久賀のバイトを知らんぷりするタメの取引だ。
なんかさ、こいつ。取引とか、そんなのがないと、ダレも信用しねぇのか?
なんとなく寂しい気持ちになった。何でだろう。ま、いいや。そんなことよりこいつに要求する内容だ。
そんなもん、ひとつしか思い浮かばない。
「じゃぁ。ウリ止めろよ」
謝罪とか、土下座とか、何発か殴らせろや、なんてことより、真っ先に浮かんできた望みはそれだった。

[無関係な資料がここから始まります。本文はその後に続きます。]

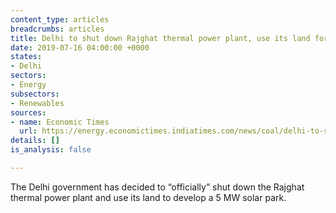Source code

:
 ```yaml
---
content_type: articles
breadcrumbs: articles
title: Delhi to shut down Rajghat thermal power plant, use its land for solar park
date: 2019-07-16 04:00:00 +0000
states:
- Delhi
sectors:
- Energy
subsectors:
- Renewables
sources:
- name: Economic Times
  url: https://energy.economictimes.indiatimes.com/news/coal/delhi-to-shut-down-rajghat-thermal-power-plant-use-its-land-for-solar-park/70177420
details: []
is_analysis: false

---
```

The Delhi government has decided to “officially” shut down the Rajghat thermal power plant and use its land to develop a 5 MW solar park.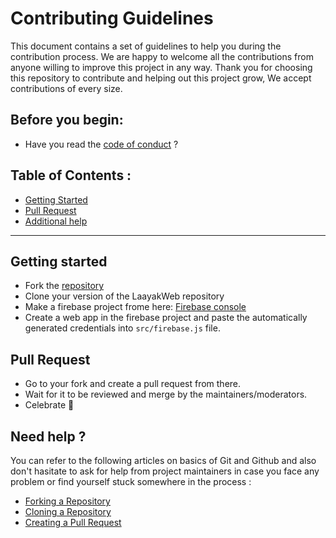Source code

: # Contributing Guidelines

This document contains a set of guidelines to help you during the contribution process.
We are happy to welcome all the contributions from anyone willing to improve this project in any way. Thank you for choosing this repository to contribute and helping out this project grow, We accept contributions of every size.

## Before you begin:

- Have you read the [code of conduct](https://github.com/LaayaK/LaayakWeb/blob/master/CODE_OF_CONDUCT.md) ?
<!-- - Check out the [existing issues](https://github.com/LaayaK/LaayakWeb/issues) & see if we accept contributions for your type of issue. -->

## Table of Contents :
<!-- - [Find an issue](find-an-issue--or-make-one--) -->
<!-- - [Labels](#labels) -->
<!-- - [Work on the issue assigned](#work-on-the-issue-assigned) -->
- [Getting Started](#getting-started)
- [Pull Request](#pull-request)
- [Additional help](#need-help-)

---

## Getting started
- Fork the [repository](https://github.com/LaayaK/LaayakWeb)
- Clone your version of the LaayakWeb repository
- Make a firebase project frome here: [Firebase console](https://console.firebase.google.com)
- Create a web app in the firebase project and paste the automatically generated credentials into ``` src/firebase.js ``` file.

<!-- ## Find an issue ( or make one ) :

- **Note :** Every change in this project should have an associated issue ( very small changes can be an exception but it's still recommended to have an issue for you change ).
- You can also skip this step if the contribution is small ( obvious fixes or typos ) and directly create a PR with the required changes.
- Take a look at the [Existing Issues](hhttps://github.com/GDSC-USICT/GDSC-USICT-Web/issues) or create your [**own** Issue](https://github.com/GDSC-USICT/GDSC-USICT-Web/issues/new/choose) if you don't find any that tickle your fancy.
- Show your interest by commenting on the issue you want to work on and the maintainers will assign you the issue.


## Labels
Labels can help you find an issue you'd like to help with.

- The `help wanted` label is for problems or updates that anyone in the community can start working on.
- The `good first` issue label is for problems or updates we think are ideal for beginners.

## Work on the issue assigned
- Make sure the changes follow our [**Project Conventions**](https://github.com/GDSC-USICT/GDSC-USICT-Web/blob/master/CONTRIBUTING.md#project-conventions)
- Keep your commits clean.
- when syncing your fork, consider [rebasing](https://git-scm.com/docs/git-rebase) the changes on top of yours instead of creating a merge commit for the same.
- Make sure to update the documentation accordingly (if required).
 -->
 
## Pull Request

- Go to your fork and create a pull request from there.
- Wait for it to be reviewed and merge by the maintainers/moderators.
- Celebrate :tada:

## Need help ?

You can refer to the following articles on basics of Git and Github and also don't hasitate to ask for help from project maintainers in case you face any problem or find yourself stuck somewhere in the process :
- [Forking a Repository](https://docs.github.com/en/get-started/quickstart/fork-a-repo)
- [Cloning a Repository](https://docs.github.com/en/repositories/creating-and-managing-repositories/cloning-a-repository)
- [Creating a Pull Request](https://docs.github.com/en/github/collaborating-with-pull-requests/proposing-changes-to-your-work-with-pull-requests/creating-a-pull-request)
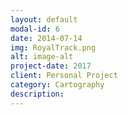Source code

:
 ```yaml
---
layout: default
modal-id: 6
date: 2014-07-14
img: RoyalTrack.png
alt: image-alt
project-date: 2017
client: Personal Project
category: Cartography
description: 
---
```

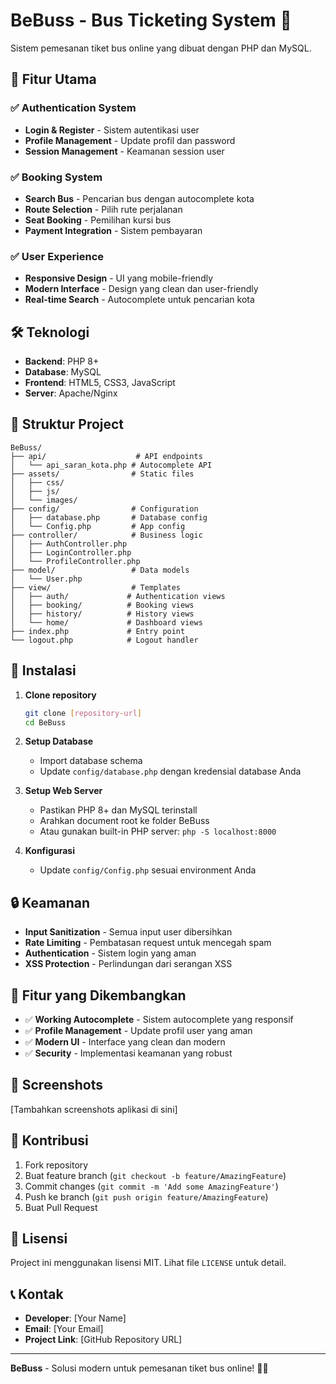 # BeBuss - Bus Ticketing System 🚌

Sistem pemesanan tiket bus online yang dibuat dengan PHP dan MySQL.

## 🚀 Fitur Utama

### ✅ Authentication System
- **Login & Register** - Sistem autentikasi user
- **Profile Management** - Update profil dan password
- **Session Management** - Keamanan session user

### ✅ Booking System
- **Search Bus** - Pencarian bus dengan autocomplete kota
- **Route Selection** - Pilih rute perjalanan
- **Seat Booking** - Pemilihan kursi bus
- **Payment Integration** - Sistem pembayaran

### ✅ User Experience
- **Responsive Design** - UI yang mobile-friendly
- **Modern Interface** - Design yang clean dan user-friendly
- **Real-time Search** - Autocomplete untuk pencarian kota

## 🛠️ Teknologi

- **Backend**: PHP 8+
- **Database**: MySQL
- **Frontend**: HTML5, CSS3, JavaScript
- **Server**: Apache/Nginx

## 📁 Struktur Project

```
BeBuss/
├── api/                    # API endpoints
│   └── api_saran_kota.php # Autocomplete API
├── assets/                # Static files
│   ├── css/
│   ├── js/
│   └── images/
├── config/                # Configuration
│   ├── database.php       # Database config
│   └── Config.php         # App config
├── controller/            # Business logic
│   ├── AuthController.php
│   ├── LoginController.php
│   └── ProfileController.php
├── model/                 # Data models
│   └── User.php
├── view/                  # Templates
│   ├── auth/             # Authentication views
│   ├── booking/          # Booking views
│   ├── history/          # History views
│   └── home/             # Dashboard views
├── index.php             # Entry point
└── logout.php            # Logout handler
```

## 🔧 Instalasi

1. **Clone repository**
   ```bash
   git clone [repository-url]
   cd BeBuss
   ```

2. **Setup Database**
   - Import database schema
   - Update `config/database.php` dengan kredensial database Anda

3. **Setup Web Server**
   - Pastikan PHP 8+ dan MySQL terinstall
   - Arahkan document root ke folder BeBuss
   - Atau gunakan built-in PHP server: `php -S localhost:8000`

4. **Konfigurasi**
   - Update `config/Config.php` sesuai environment Anda

## 🔒 Keamanan

- **Input Sanitization** - Semua input user dibersihkan
- **Rate Limiting** - Pembatasan request untuk mencegah spam
- **Authentication** - Sistem login yang aman
- **XSS Protection** - Perlindungan dari serangan XSS

## 🎯 Fitur yang Dikembangkan

- ✅ **Working Autocomplete** - Sistem autocomplete yang responsif
- ✅ **Profile Management** - Update profil user yang aman
- ✅ **Modern UI** - Interface yang clean dan modern
- ✅ **Security** - Implementasi keamanan yang robust

## 📱 Screenshots

[Tambahkan screenshots aplikasi di sini]

## 🤝 Kontribusi

1. Fork repository
2. Buat feature branch (`git checkout -b feature/AmazingFeature`)
3. Commit changes (`git commit -m 'Add some AmazingFeature'`)
4. Push ke branch (`git push origin feature/AmazingFeature`)
5. Buat Pull Request

## 📄 Lisensi

Project ini menggunakan lisensi MIT. Lihat file `LICENSE` untuk detail.

## 📞 Kontak

- **Developer**: [Your Name]
- **Email**: [Your Email]
- **Project Link**: [GitHub Repository URL]

---

**BeBuss** - Solusi modern untuk pemesanan tiket bus online! 🚌✨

俺の言葉に、久賀が何の感情も籠もらない目で見上げてくる。
怒りも喜びも悲しみも、何も抱いていない目。
なに。なんでそんな、空っぽな目をするんだ?
「却下」
あっさりと、拒否られた。
この野郎『何でもお申し付けくださいませご主人サマ』って言ったのは何処の誰だ。
「おい!ハナシが違う」
「誰と寝るのも、金貰うのも俺の勝手」
「はぁフザケんな!バラすぞ」
これ脅しだよな。脅しだ。
でもさ、何かイヤなんだよな。
コイツが金の為に誰かと寝てるってゆーのが。
とてつもなく嫌だ。
久賀はちらりとナガノさんに視線を向け、はぁっと小さく溜め息を吐き出した。
「……ウリ止めたら、尾上が養ってくれんの?」
冷たい目を向けられた。
獣みたいな鋭い目だ。
ぞわりと背中に悪寒が走る。
「どーゆー意味?」
聞き返したら、久賀はへらりっと緩んだ笑みをつくる。
それでも、空気の冷たさは変わらない。
「言葉通りだよ。俺はね、生きるために手っ取り早く稼げるお仕事をしてるだけだよー。ねぇ、学費とか生活費とか、普通に生きるだけでどれくらい金が必要か知ってる?」
今日一番の綺麗な笑みだ。
酷い言葉や悲しい言葉なんて、少しも似合わない綺麗な笑顔だ。
「真っ当なオシゴトだと高校生じゃ時給千円が良いところで、学校終わって夜中まで働いても精々5、6千円の稼ぎしかない。それに比べて、このバイトは軽く10倍稼げるよ。上客捕まえたら、一晩に六桁のお金が手にはいるの」
どう、すげぇでしょ?と、まるでテストで百点満点を取った子どもみたいに笑う。
漂う空気だけが冷たい。
笑ってなんて、少しもいなかった。今も、今までも。
ホントを覆い隠す、うそつきの笑顔を被っていただけだ。
「お前、親と離れて暮らしてんの?仕送りとか?」
「俺の家族の事を話す義務はないよね?もっともソレが取引条件なら答えてあげるけど」
学校で接しているときのような、トモダチの顔をして久賀が笑う。
友人なんかじゃなかった。少しも好かれてなんていない。
俺が勝手に仲良くなれたと、そう思っていたんだ。
久賀はずっと、うそつきの友情を演じていただけだった。